===== WORKING DATA
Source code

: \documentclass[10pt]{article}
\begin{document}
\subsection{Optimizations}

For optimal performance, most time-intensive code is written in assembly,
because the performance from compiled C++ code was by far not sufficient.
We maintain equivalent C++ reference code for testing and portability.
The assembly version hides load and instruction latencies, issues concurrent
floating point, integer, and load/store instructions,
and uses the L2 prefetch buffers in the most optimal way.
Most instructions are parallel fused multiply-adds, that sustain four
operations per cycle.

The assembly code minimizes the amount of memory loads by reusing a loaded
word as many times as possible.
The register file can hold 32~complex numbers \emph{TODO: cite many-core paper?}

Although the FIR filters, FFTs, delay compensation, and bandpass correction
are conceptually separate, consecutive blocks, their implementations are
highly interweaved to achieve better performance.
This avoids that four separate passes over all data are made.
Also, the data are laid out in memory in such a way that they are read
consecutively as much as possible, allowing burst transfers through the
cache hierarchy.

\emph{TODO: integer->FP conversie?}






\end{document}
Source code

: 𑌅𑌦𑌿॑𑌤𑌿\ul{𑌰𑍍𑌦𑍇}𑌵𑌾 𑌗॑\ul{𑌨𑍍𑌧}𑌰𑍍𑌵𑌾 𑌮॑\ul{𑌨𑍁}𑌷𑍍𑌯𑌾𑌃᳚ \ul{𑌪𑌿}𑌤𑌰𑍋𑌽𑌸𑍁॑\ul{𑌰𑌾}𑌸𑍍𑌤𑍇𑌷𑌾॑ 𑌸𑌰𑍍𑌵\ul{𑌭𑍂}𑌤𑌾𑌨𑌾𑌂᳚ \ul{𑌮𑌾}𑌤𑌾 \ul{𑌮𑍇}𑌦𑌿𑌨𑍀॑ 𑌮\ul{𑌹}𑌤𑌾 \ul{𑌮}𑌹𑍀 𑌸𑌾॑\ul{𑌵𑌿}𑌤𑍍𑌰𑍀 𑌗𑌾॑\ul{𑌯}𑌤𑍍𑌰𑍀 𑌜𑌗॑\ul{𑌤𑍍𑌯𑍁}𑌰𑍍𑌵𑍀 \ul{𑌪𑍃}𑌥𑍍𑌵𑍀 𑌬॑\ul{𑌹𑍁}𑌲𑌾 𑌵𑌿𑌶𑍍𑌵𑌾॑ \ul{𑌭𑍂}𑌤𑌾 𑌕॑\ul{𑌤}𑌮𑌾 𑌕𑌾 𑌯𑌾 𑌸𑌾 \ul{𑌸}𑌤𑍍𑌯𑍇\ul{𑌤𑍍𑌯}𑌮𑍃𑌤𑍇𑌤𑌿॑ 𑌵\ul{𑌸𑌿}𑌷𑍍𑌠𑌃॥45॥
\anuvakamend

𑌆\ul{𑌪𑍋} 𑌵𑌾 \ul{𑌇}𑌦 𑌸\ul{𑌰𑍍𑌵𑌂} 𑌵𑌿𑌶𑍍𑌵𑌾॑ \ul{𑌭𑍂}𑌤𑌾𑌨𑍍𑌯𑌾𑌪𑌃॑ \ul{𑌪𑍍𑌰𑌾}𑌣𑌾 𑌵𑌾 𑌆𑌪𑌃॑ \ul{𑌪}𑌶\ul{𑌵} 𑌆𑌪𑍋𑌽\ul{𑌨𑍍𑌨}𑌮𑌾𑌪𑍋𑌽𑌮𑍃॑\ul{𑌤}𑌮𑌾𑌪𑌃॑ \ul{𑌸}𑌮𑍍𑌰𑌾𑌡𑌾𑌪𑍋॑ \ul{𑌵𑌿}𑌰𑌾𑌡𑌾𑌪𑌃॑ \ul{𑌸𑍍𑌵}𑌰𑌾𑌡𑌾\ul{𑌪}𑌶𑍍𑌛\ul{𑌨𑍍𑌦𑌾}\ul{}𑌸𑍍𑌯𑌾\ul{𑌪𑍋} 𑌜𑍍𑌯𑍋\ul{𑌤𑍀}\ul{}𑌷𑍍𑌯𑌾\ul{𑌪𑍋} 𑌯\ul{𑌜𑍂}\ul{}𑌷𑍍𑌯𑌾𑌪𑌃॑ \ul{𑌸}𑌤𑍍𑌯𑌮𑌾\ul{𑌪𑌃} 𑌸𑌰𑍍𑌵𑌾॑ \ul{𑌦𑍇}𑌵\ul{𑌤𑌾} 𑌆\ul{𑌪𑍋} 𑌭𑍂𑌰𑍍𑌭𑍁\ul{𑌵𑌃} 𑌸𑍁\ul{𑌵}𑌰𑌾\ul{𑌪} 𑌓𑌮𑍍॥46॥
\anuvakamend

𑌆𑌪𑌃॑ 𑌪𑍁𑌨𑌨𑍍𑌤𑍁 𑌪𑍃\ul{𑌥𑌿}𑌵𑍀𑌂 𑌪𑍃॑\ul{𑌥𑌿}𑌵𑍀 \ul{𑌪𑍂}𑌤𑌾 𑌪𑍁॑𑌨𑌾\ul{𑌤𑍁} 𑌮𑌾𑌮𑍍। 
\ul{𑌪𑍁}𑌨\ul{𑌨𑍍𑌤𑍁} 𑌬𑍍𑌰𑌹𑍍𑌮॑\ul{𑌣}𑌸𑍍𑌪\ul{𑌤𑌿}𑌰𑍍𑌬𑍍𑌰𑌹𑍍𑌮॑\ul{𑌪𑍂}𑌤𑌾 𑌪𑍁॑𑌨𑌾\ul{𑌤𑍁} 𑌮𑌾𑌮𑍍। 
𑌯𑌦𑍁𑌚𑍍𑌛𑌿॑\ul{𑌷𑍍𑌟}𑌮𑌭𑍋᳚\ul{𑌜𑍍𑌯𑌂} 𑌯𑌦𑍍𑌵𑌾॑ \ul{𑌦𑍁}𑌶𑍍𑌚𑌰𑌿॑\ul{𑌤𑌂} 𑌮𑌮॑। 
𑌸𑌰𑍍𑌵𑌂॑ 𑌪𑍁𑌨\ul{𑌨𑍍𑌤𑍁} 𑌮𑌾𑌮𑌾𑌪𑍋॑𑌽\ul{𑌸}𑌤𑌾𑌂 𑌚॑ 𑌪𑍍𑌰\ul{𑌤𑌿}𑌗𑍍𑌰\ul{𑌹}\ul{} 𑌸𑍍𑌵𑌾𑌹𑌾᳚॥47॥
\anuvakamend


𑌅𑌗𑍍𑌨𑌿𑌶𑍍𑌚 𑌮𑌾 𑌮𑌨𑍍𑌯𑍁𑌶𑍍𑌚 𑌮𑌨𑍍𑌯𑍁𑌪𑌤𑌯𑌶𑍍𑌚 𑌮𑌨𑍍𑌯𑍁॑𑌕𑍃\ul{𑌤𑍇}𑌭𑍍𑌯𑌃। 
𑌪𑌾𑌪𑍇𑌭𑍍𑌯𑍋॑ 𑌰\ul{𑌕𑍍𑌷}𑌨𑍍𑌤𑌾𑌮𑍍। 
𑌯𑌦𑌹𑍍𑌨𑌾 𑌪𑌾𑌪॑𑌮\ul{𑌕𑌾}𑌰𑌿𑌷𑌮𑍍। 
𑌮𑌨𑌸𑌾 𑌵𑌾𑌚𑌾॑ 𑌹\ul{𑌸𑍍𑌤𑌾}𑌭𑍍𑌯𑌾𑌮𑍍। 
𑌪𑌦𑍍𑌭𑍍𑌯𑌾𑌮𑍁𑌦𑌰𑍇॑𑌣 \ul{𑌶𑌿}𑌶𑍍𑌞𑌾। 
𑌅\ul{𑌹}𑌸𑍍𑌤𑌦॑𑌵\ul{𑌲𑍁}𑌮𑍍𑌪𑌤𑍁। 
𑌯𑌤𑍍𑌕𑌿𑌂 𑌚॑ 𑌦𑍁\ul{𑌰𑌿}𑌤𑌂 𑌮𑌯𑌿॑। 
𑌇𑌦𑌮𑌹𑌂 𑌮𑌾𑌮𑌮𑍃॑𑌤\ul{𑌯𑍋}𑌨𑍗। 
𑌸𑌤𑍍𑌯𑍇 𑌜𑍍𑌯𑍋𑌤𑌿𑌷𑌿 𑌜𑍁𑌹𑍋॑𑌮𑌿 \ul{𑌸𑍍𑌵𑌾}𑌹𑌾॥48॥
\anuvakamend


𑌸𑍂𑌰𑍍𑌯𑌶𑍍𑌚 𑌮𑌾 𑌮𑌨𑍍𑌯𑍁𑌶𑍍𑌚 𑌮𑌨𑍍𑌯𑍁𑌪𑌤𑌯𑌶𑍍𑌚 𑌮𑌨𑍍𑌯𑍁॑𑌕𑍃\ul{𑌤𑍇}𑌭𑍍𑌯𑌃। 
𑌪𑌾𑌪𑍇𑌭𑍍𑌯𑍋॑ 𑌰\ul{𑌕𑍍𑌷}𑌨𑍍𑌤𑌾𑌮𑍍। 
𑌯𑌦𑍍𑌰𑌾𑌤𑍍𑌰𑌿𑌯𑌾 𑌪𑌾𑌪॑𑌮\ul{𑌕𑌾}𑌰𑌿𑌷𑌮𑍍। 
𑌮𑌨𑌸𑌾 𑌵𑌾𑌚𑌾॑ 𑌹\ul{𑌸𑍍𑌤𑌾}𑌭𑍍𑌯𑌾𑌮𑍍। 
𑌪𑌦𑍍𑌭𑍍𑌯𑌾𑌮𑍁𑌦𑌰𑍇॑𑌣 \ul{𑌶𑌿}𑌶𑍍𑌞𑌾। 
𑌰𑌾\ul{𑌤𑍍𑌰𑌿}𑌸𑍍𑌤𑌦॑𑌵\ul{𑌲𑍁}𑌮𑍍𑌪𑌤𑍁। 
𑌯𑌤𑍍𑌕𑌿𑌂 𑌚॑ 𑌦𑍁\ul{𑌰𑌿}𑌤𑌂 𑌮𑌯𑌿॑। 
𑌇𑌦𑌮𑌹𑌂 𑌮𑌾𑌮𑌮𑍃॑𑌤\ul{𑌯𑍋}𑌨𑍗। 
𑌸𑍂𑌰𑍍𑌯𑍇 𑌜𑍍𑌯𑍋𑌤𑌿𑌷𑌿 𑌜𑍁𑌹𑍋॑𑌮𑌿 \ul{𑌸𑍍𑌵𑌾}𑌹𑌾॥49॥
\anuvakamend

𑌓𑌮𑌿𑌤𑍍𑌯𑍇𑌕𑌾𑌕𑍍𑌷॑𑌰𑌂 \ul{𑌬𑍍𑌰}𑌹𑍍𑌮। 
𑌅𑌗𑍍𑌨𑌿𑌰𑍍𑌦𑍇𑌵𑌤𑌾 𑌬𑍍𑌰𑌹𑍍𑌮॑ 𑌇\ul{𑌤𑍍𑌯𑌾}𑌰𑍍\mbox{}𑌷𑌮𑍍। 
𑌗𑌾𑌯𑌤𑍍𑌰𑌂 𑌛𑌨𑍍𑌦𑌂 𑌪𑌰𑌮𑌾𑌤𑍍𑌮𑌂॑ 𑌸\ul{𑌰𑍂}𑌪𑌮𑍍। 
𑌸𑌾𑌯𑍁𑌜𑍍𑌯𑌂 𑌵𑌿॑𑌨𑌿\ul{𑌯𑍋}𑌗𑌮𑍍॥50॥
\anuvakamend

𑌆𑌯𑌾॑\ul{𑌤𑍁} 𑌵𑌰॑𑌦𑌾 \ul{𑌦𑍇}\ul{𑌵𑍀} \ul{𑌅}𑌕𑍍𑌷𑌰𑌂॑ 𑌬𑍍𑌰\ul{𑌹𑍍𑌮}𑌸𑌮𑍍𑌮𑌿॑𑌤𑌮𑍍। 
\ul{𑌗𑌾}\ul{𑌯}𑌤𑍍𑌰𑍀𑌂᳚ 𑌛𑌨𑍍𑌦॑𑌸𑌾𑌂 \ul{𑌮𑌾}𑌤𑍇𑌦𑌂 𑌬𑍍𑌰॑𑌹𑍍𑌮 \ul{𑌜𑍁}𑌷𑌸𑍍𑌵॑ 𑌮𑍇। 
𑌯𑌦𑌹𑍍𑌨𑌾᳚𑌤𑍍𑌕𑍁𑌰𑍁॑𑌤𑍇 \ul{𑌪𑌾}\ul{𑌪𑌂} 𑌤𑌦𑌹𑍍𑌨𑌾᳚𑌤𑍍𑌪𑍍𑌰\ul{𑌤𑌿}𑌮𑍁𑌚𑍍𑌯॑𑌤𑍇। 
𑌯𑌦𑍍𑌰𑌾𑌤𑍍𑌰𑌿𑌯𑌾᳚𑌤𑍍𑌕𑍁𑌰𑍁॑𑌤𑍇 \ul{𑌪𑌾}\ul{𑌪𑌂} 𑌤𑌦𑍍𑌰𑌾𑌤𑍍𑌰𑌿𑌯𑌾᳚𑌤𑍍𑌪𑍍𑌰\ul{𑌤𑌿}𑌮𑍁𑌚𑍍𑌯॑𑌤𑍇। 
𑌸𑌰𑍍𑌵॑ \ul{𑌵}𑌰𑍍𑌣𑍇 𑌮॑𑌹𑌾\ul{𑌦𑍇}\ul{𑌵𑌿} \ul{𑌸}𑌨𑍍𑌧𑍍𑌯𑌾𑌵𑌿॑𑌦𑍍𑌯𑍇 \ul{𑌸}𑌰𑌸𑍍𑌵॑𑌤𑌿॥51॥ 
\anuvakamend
==========
→ ABOUT THIS EXERCISE:
Only the lines from the start of the material through the line containing "We maintain equivalent" should be repeated, and they should be repeated exactly.

→ EXERCISE RESULT:
Source code

: \documentclass[10pt]{article}
\begin{document}
\subsection{Optimizations}

For optimal performance, most time-intensive code is written in assembly,
because the performance from compiled C++ code was by far not sufficient.
We maintain equivalent C++ reference code for testing and portability.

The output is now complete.